Factors associated with the progression of hepatic fibrosis in end-stage kidney disease patients with hepatitis C virus infection.

BACKGROUND: Few studies have evaluated the histological aspects of hepatitis C virus (HCV) infection in hemodialysis patients and the factors related to the progression of hepatic fibrosis in this population have not been defined. AIM: To evaluate the influence of host-related factors on the fibrosis progression in end-stage renal disease (ESRD) patients with HCV infection. METHODS: HCV-infected ESRD patients who submitted to liver biopsy were included. The fibrosis stages were classified according to METAVIR scoring system. For the identification of factors associated with more advanced liver fibrosis, the patients were classified into two groups: group 1, absence of septal fibrosis (F0-1) and group 2, presence of septal fibrosis (F2-4). Groups 1 and 2 were compared regarding demographic, epidemiological, and laboratory variables and logistic regression analysis was used to identify the variables that were independently associated with the presence of septal fibrosis. RESULTS: A total of 216 ESRD patients (63% men, 44+/-11 years) were included. In the histological analysis, the fibrosis stages were as follows: F0=36%, F1=41%, F2=12%, F3=7, and 4% had cirrhosis (F4). In the logistic regression model, the variables that were independently associated with the presence of septal fibrosis were duration of infection, estimated age at infection, coinfection with HBV and aspartate aminotransferase levels. CONCLUSION: These findings support the importance of obtaining an adequate immune response to HBV vaccination and careful monitoring of liver disease in patients who become infected at an advanced age and/or those presenting elevated aspartate aminotransferase levels, as these are the main factors associated with the presence of septal fibrosis in ESRD patients.

Clinical and laboratory characteristics of acute hepatitis C in patients with end-stage renal disease on hemodialysis.

BACKGROUND: Patients with end-stage renal disease (ESRD) undergoing hemodialysis are a risk group for hepatitis C virus (HCV) infection. The characteristics of acute hepatitis C infection in this population are not well known. GOALS: To evaluate the clinical and laboratory characteristics of acute hepatitis C in ESRD patients treated with hemodialysis.

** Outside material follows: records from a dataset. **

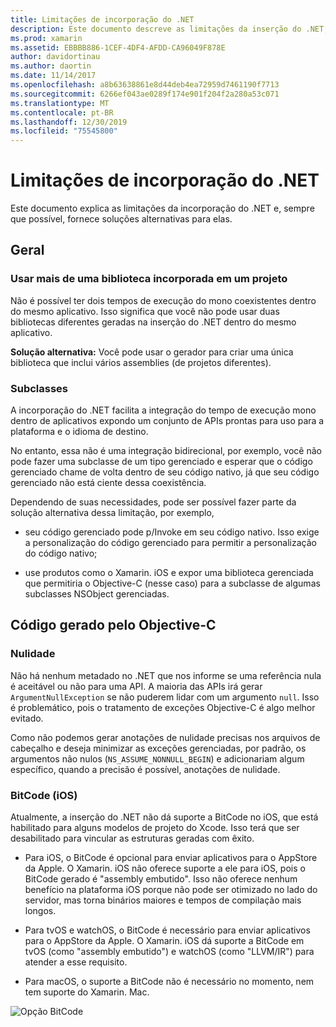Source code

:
 ```yaml
---
title: Limitações de incorporação do .NET
description: Este documento descreve as limitações da inserção do .NET, a ferramenta que permite que você consuma o código .NET em outras linguagens de programação.
ms.prod: xamarin
ms.assetid: EBBBB886-1CEF-4DF4-AFDD-CA96049F878E
author: davidortinau
ms.author: daortin
ms.date: 11/14/2017
ms.openlocfilehash: a8b63638861e8d44deb4ea72959d7461190f7713
ms.sourcegitcommit: 6266ef043ae0289f174e901f204f2a280a53c071
ms.translationtype: MT
ms.contentlocale: pt-BR
ms.lasthandoff: 12/30/2019
ms.locfileid: "75545800"
---
```

# <a name="net-embedding-limitations"></a>Limitações de incorporação do .NET

Este documento explica as limitações da incorporação do .NET e, sempre que possível, fornece soluções alternativas para elas.

## <a name="general"></a>Geral

### <a name="use-more-than-one-embedded-library-in-a-project"></a>Usar mais de uma biblioteca incorporada em um projeto

Não é possível ter dois tempos de execução do mono coexistentes dentro do mesmo aplicativo. Isso significa que você não pode usar duas bibliotecas diferentes geradas na inserção do .NET dentro do mesmo aplicativo.

**Solução alternativa:** Você pode usar o gerador para criar uma única biblioteca que inclui vários assemblies (de projetos diferentes).

### <a name="subclassing"></a>Subclasses

A incorporação do .NET facilita a integração do tempo de execução mono dentro de aplicativos expondo um conjunto de APIs prontas para uso para a plataforma e o idioma de destino.

No entanto, essa não é uma integração bidirecional, por exemplo, você não pode fazer uma subclasse de um tipo gerenciado e esperar que o código gerenciado chame de volta dentro de seu código nativo, já que seu código gerenciado não está ciente dessa coexistência.

Dependendo de suas necessidades, pode ser possível fazer parte da solução alternativa dessa limitação, por exemplo,

* seu código gerenciado pode p/Invoke em seu código nativo. Isso exige a personalização do código gerenciado para permitir a personalização do código nativo;

* use produtos como o Xamarin. iOS e expor uma biblioteca gerenciada que permitiria o Objective-C (nesse caso) para a subclasse de algumas subclasses NSObject gerenciadas.

## <a name="objective-c-generated-code"></a>Código gerado pelo Objective-C

### <a name="nullability"></a>Nulidade

Não há nenhum metadado no .NET que nos informe se uma referência nula é aceitável ou não para uma API. A maioria das APIs irá gerar `ArgumentNullException` se não puderem lidar com um argumento `null`. Isso é problemático, pois o tratamento de exceções Objective-C é algo melhor evitado.

Como não podemos gerar anotações de nulidade precisas nos arquivos de cabeçalho e deseja minimizar as exceções gerenciadas, por padrão, os argumentos não nulos (`NS_ASSUME_NONNULL_BEGIN`) e adicionariam algum específico, quando a precisão é possível, anotações de nulidade.

### <a name="bitcode-ios"></a>BitCode (iOS)

Atualmente, a inserção do .NET não dá suporte a BitCode no iOS, que está habilitado para alguns modelos de projeto do Xcode. Isso terá que ser desabilitado para vincular as estruturas geradas com êxito.

* Para iOS, o BitCode é opcional para enviar aplicativos para o AppStore da Apple. O Xamarin. iOS não oferece suporte a ele para iOS, pois o BitCode gerado é "assembly embutido". Isso não oferece nenhum benefício na plataforma iOS porque não pode ser otimizado no lado do servidor, mas torna binários maiores e tempos de compilação mais longos.

* Para tvOS e watchOS, o BitCode é necessário para enviar aplicativos para o AppStore da Apple. O Xamarin. iOS dá suporte a BitCode em tvOS (como "assembly embutido") e watchOS (como "LLVM/IR") para atender a esse requisito.

* Para macOS, o suporte a BitCode não é necessário no momento, nem tem suporte do Xamarin. Mac.

![Opção BitCode](images/ios-bitcode-option.png)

STUDY: ESRD patients on hemodialysis with acute hepatitis C, characterized by elevated alanine aminotransferase (ALT) followed by anti-HCV seroconversion were studied. RESULTS: Thirty-six patients (58% females, 44+/-12 y), with a mean time on hemodialysis of 2 years, were included. Only 2 (6%) patients had jaundice. ALT elevation was observed in all patients. Median peak ALT was 4.7 x upper limit of normal. The median interval between ALT elevation and anti-HCV seroconversion was 1 month (0 to 8). None of the patients with detectable HCV-RNA showed spontaneous clearance of viremia within 12 weeks of follow-up. Three (8%) patients presented ALT elevation followed by anti-HCV seroconversion with undetectable HCV-RNA. CONCLUSIONS: Acute hepatitis C is frequently asymptomatic in ESRD patients on hemodialysis and should be suspected in all patients presenting elevated ALT. Determination of HCV-RNA is important for the confirmation of infection. Anti-HCV seroconversion seems to occur early and spontaneous clearance of HCV-RNA is uncommon.